I admire my sister the artist. She takes the 10% and smothers it with the 90%. Kills it.
We’re all screwed! Ha, funny little thing to say, or is it your belief? I don’t want this to be the attitude I choose. No matter what happens in November, I will still live my life. Do you really think we’re all gonna die, or that you’ll have to defend your home against marauding (that name again) supporters? C’mon. We’re friends. We love the same country.
I remember not-so-many words from all the countless sermons I have heard in oh-so-many church services over oh-so-many years. Some of those long-remembered words (I was about ten, but sixty-some years later I can still hear Fr. Herbert’s voice) are these:
Two men looked out from prison bars.
One saw mud; the other, stars.
I want to be a life artist. It’s a real job, and it’s about attitude, choosing my own attitude. I choose how I experience my life.
And, oh yes, I vote.
Oh, Bruce, what good advice. God bless you, and Stormy, too!
Thank you Marti, and God bless you too!
Love this so much, I shared it on Face book. You put words together so good, and they make great sense! Your sister is in my thoughts and prayers, knowing the best will be.
P.S. I’ve got some information , through a webinar, from my genealogy program, I use at home. I have only read parts of it, but it actually is making some sense in how I’m looking at my DNA tests.
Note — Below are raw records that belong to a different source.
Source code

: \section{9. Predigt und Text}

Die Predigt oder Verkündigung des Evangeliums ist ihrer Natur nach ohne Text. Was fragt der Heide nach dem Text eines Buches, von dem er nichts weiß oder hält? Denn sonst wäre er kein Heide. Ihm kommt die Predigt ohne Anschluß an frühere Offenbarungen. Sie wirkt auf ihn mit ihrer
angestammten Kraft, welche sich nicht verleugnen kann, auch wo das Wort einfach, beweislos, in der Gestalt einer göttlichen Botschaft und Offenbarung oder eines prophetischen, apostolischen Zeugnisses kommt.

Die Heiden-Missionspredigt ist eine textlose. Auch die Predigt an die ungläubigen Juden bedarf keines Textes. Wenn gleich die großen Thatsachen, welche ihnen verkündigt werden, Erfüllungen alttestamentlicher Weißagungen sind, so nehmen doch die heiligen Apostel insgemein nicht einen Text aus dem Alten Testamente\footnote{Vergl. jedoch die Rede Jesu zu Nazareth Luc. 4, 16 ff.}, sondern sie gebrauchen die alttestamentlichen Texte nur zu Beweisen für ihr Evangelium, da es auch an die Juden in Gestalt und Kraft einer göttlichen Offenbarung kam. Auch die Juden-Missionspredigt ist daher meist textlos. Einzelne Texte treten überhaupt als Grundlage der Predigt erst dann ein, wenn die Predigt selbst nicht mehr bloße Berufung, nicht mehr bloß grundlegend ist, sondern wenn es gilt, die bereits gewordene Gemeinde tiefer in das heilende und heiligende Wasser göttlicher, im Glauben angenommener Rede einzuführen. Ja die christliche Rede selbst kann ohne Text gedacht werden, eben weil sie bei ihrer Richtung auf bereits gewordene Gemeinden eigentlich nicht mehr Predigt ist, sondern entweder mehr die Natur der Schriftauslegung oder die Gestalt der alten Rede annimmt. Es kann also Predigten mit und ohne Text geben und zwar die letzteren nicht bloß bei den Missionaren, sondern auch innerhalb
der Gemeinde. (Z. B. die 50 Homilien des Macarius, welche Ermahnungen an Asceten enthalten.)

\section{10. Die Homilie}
Let me know if you’re interested. Sorry to go off subject, but my mind just remembered, you and I had talked about this subject.
Thank you for the kind words and for the prayers. I’ve thought of our intention to get together to go over the DNA-genealogy subject, but never carried through. I’ve been going through the tutorials and trying out the process of connection with DNA relatives. Found a sixth cousin thrice removed who shared some new information on my French line. Not much else though — yet. It’ll still be good to get together when time and inclination coincide. Maybe it will be a better learning session when I can bring more understanding to the party.
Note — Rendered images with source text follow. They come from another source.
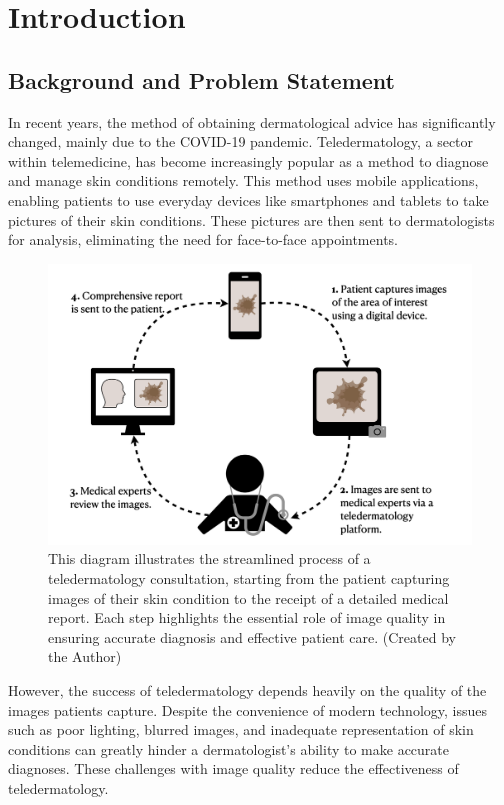 \chapter{Introduction}
\label{ch:Introduction}

\section{Background and Problem Statement}
\label{sec:BackgroundProblemStatement}
In recent years, the method of obtaining dermatological advice has significantly changed, mainly due to the COVID-19 pandemic. Teledermatology, a sector within telemedicine, has become increasingly popular as a method to diagnose and manage skin conditions remotely. This method uses mobile applications, enabling patients to use everyday devices like smartphones and tablets to take pictures of their skin conditions. These pictures are then sent to dermatologists for analysis, eliminating the need for face-to-face appointments. \par
\vspace{\baselineskip}
\begin{figure}[ht]
    \centering
    \includegraphics[keepaspectratio,width=15cm]{img/TD_workflow.png}
    \caption{This diagram illustrates the streamlined process of a teledermatology consultation, starting from the patient capturing images of their skin condition to the receipt of a detailed medical report. Each step highlights the essential role of image quality in ensuring accurate diagnosis and effective patient care. (Created by the Author)}
    \label{fig:TD_workflow}
\end{figure}
However, the success of teledermatology depends heavily on the quality of the images patients capture. Despite the convenience of modern technology, issues such as poor lighting, blurred images, and inadequate representation of skin conditions can greatly hinder a dermatologist's ability to make accurate diagnoses. These challenges with image quality reduce the effectiveness of teledermatology. \par
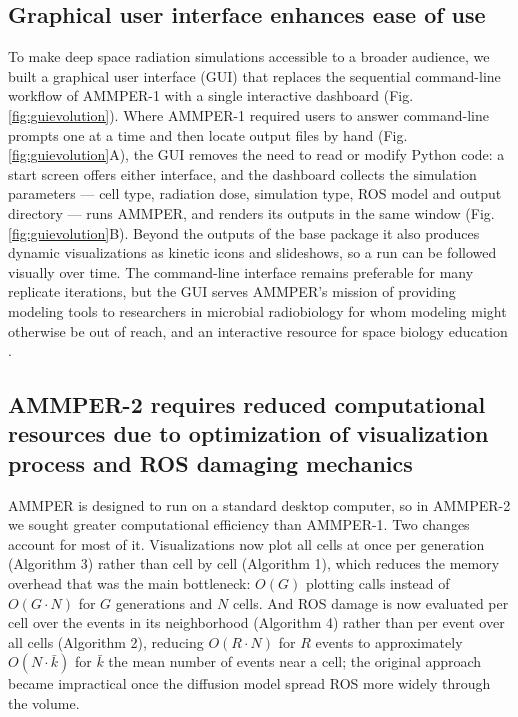 \documentclass{asmarticle}
\begin{document}
\subsection{Graphical user interface enhances ease of use}
To make deep space radiation simulations accessible to a broader audience, we built a graphical user interface (GUI) that replaces the sequential command-line workflow of AMMPER-1 with a single interactive dashboard (Fig. \ref{fig:guievolution}). Where AMMPER-1 required users to answer command-line prompts one at a time and then locate output files by hand (Fig. \ref{fig:guievolution}A), the GUI removes the need to read or modify Python code: a start screen offers either interface, and the dashboard collects the simulation parameters --- cell type, radiation dose, simulation type, ROS model and output directory --- runs AMMPER, and renders its outputs in the same window (Fig. \ref{fig:guievolution}B). Beyond the outputs of the base package it also produces dynamic visualizations as kinetic icons and slideshows, so a run can be followed visually over time. The command-line interface remains preferable for many replicate iterations, but the GUI serves AMMPER's mission of providing modeling tools to researchers in microbial radiobiology for whom modeling might otherwise be out of reach, and an interactive resource for space biology education \cite{vallerio2006energy, miranda2011importance, marcus1995principles, harrison2011kineticons}.

\subsection{AMMPER-2 requires reduced computational resources due to optimization of visualization process and ROS damaging mechanics}
AMMPER is designed to run on a standard desktop computer, so in AMMPER-2 we sought greater computational efficiency than AMMPER-1. Two changes account for most of it. Visualizations now plot all cells at once per generation (Algorithm 3) rather than cell by cell (Algorithm 1), which reduces the memory overhead that was the main bottleneck: $O(G)$ plotting calls instead of $O(G \cdot N)$ for $G$ generations and $N$ cells. And ROS damage is now evaluated per cell over the events in its neighborhood (Algorithm 4) rather than per event over all cells (Algorithm 2), reducing $O(R \cdot N)$ for $R$ events to approximately $O(N \cdot \bar{k})$ for $\bar{k}$ the mean number of events near a cell; the original approach became impractical once the diffusion model spread ROS more widely through the volume.
\end{document}
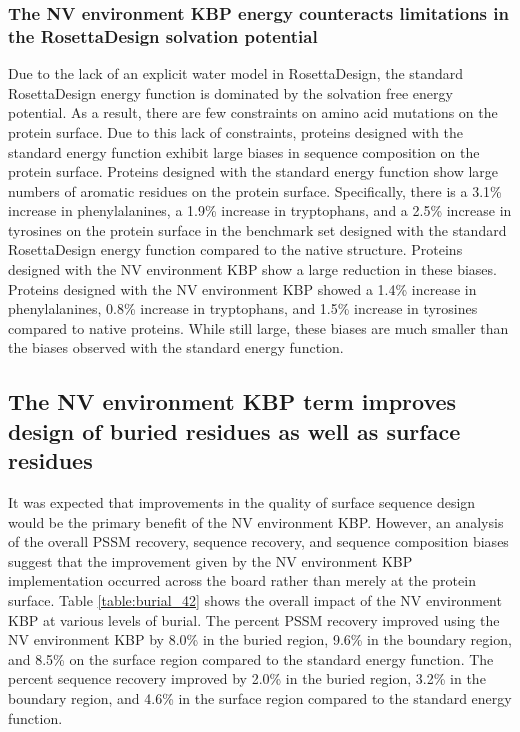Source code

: \subsubsection{The \acs{NV} environment \acs{KBP} energy counteracts limitations in the RosettaDesign solvation potential}
Due to the lack of an explicit water model in RosettaDesign, the standard RosettaDesign energy function is dominated by the solvation free energy potential.
As a result, there are few constraints on amino acid mutations on the protein surface.
Due to this lack of constraints, proteins designed with the standard energy function exhibit large biases in sequence composition on the protein surface.
Proteins designed with the standard energy function show large numbers of aromatic residues on the protein surface.
Specifically, there is a 3.1\% increase in phenylalanines, a 1.9\% increase in tryptophans, and a 2.5\% increase in tyrosines on the protein surface in the benchmark set designed with the standard RosettaDesign energy function compared to the native structure.
Proteins designed with the \ac{NV} environment \ac{KBP} show a large reduction in these biases.
Proteins designed with the \ac{NV} environment \ac{KBP} showed a 1.4\% increase in phenylalanines, 0.8\% increase in tryptophans, and 1.5\% increase in tyrosines compared to native proteins.
While still large, these biases are much smaller than the biases observed with the standard energy function. 

\subsection{The \acs{NV} environment \acs{KBP} term improves design of buried residues as well as surface residues}
It was expected that improvements in the quality of surface sequence design would be the primary benefit of the \ac{NV} environment \ac{KBP}.
However, an analysis of the overall \ac{PSSM} recovery, sequence recovery, and sequence composition biases suggest that the improvement given by the \ac{NV} environment \ac{KBP} implementation occurred across the board rather than merely at the protein surface.
Table \ref{table:burial_42} shows the overall impact of the \ac{NV} environment \ac{KBP} at various levels of burial.
The percent \ac{PSSM} recovery improved using the \ac{NV} environment \ac{KBP} by 8.0\% in the buried region, 9.6\% in the boundary region, and 8.5\% on the surface region compared to the standard energy function.
The percent sequence recovery improved by 2.0\% in the buried region, 3.2\% in the boundary region, and 4.6\% in the surface region compared to the standard energy function.
 
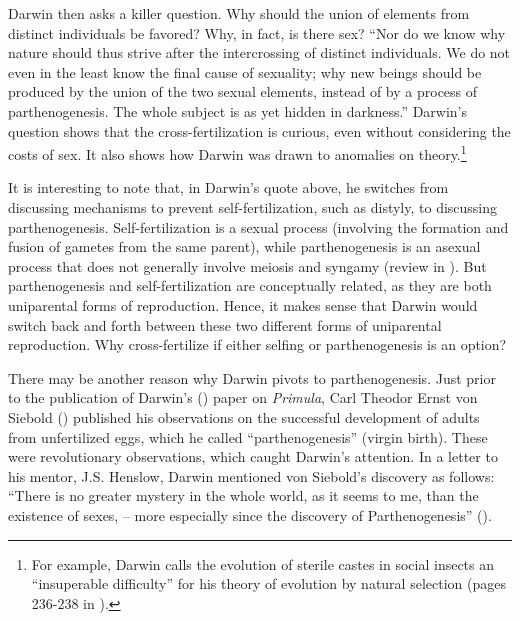 \documentclass[
  letterpaper,
]{book}
\begin{document}
Darwin then asks a killer question. Why should the union of elements
from distinct individuals be favored? Why, in fact, is there sex? ``Nor
do we know why nature should thus strive after the intercrossing of
distinct individuals. We do not even in the least know the final cause
of sexuality; why new beings should be produced by the union of the two
sexual elements, instead of by a process of parthenogenesis. The whole
subject is as yet hidden in darkness.'' Darwin's question shows that the
cross-fertilization is curious, even without considering the costs of
sex. It also shows how Darwin was drawn to anomalies on
theory.\footnote{For example, Darwin calls the evolution of sterile
  castes in social insects an ``insuperable difficulty'' for his theory
  of evolution by natural selection (pages 236-238 in
  ).}

It is interesting to note that, in Darwin's quote above, he switches
from discussing mechanisms to prevent self-fertilization, such as
distyly, to discussing parthenogenesis. Self-fertilization is a sexual
process (involving the formation and fusion of gametes from the same
parent), while parthenogenesis is an asexual process that does not
generally involve meiosis and syngamy (review in
). But parthenogenesis and
self-fertilization are conceptually related, as they are both
uniparental forms of reproduction. Hence, it makes sense that Darwin
would switch back and forth between these two different forms of
uniparental reproduction. Why cross-fertilize if either selfing or
parthenogenesis is an option?

There may be another reason why Darwin pivots to parthenogenesis. Just
prior to the publication of Darwin's ()
paper on \emph{Primula}, Carl Theodor Ernst von Siebold
() published his observations on the
successful development of adults from unfertilized eggs, which he called
``parthenogenesis'' (virgin birth). These were revolutionary
observations, which caught Darwin's attention. In a letter to his
mentor, J.S. Henslow, Darwin mentioned von Siebold's discovery as
follows: ``There is no greater mystery in the whole world, as it seems
to me, than the existence of sexes, -- more especially since the
discovery of Parthenogenesis'' ().
\end{document}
I always love to hear what you have to say and i just shake my head in wonder that i am so lucky to be invited into your blog.
Aww, Judi, you say the sweetest things. And I especially appreciate it coming from a life artist such as yourself.
Bruce, you put this so eloquently!!! I enjoy reading your writing. Wish more people thought about living their lives like this….Ron was the 90% type too. My prayers are with your sister.
Thanks, Helen! Looking forward to seeing you in October. The bond we share is one of life’s treasured blessings.
Do you really think we’re all gonna die, or that you’ll have to defend your home against marauding (that name again) supporters? C’mon. We’re friends. We love the same country.
Growing up in the shadow of WWII. I have often wondered if my German relatives thought this in the late 1930s.
Well, I guess that part was a little flippant. Still, I expect they did. Some would have, anyway. Others, I might imagine, took on the increasingly pervasive attitudes of fear, suspicion, and hostility toward their neighbors. I wasn’t there though, and I can’t say how they chose their attitudes in such terrible times.
Probably we are viewing the same reactions today in the USA. Some are appalled. Some want to help. Some are scared. Some threaten to “escape the country” Some search their houses for places to hide their friends. After a lifetime of wondering how it all happened back in the 30s, I’m getting a front row seat. As my father said as we invaded Iraq, “After fighting in WW!!, I never thought I’d live long enough to see America as the aggressor.” Well, I never guessed I’d live long enough to witness this hate and prejudice in a new century. You are right, we have to decide how to react and we have to vote.
Great as usual, Bruce. Thanks for the attitude refresher.